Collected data
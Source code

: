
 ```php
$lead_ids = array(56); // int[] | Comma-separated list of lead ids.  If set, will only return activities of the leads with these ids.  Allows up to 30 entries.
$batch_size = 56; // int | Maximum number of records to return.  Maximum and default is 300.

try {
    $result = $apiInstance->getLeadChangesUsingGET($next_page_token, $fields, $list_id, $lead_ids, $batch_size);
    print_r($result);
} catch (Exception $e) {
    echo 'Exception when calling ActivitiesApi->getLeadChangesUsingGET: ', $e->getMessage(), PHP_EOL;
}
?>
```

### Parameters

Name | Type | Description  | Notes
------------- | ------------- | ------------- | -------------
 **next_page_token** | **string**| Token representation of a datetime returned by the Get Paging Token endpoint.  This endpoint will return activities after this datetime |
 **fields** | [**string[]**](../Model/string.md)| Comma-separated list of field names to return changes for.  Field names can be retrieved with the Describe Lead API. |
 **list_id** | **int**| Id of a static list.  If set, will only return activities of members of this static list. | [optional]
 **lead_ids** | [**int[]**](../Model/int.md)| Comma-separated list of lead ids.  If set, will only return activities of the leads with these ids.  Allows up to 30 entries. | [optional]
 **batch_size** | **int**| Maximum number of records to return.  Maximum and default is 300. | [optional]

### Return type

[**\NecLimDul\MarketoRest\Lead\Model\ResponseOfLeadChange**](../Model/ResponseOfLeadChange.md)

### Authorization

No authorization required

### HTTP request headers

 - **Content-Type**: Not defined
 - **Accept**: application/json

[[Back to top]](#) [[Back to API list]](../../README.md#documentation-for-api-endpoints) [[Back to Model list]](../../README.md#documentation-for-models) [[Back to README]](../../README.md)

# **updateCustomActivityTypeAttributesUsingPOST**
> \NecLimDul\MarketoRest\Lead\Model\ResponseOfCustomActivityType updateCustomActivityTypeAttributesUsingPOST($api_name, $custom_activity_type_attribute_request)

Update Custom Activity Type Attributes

=== Problem requirements ===
Beginning at the line with "Name | Type" and ending at the line with "Lead API. |", reproduce each line of the data above exactly, and add no other lines.

=== Problem solution ===
Name | Type | Description  | Notes
------------- | ------------- | ------------- | -------------
 **next_page_token** | **string**| Token representation of a datetime returned by the Get Paging Token endpoint.  This endpoint will return activities after this datetime |
 **fields** | [**string[]**](../Model/string.md)| Comma-separated list of field names to return changes for.  Field names can be retrieved with the Describe Lead API. |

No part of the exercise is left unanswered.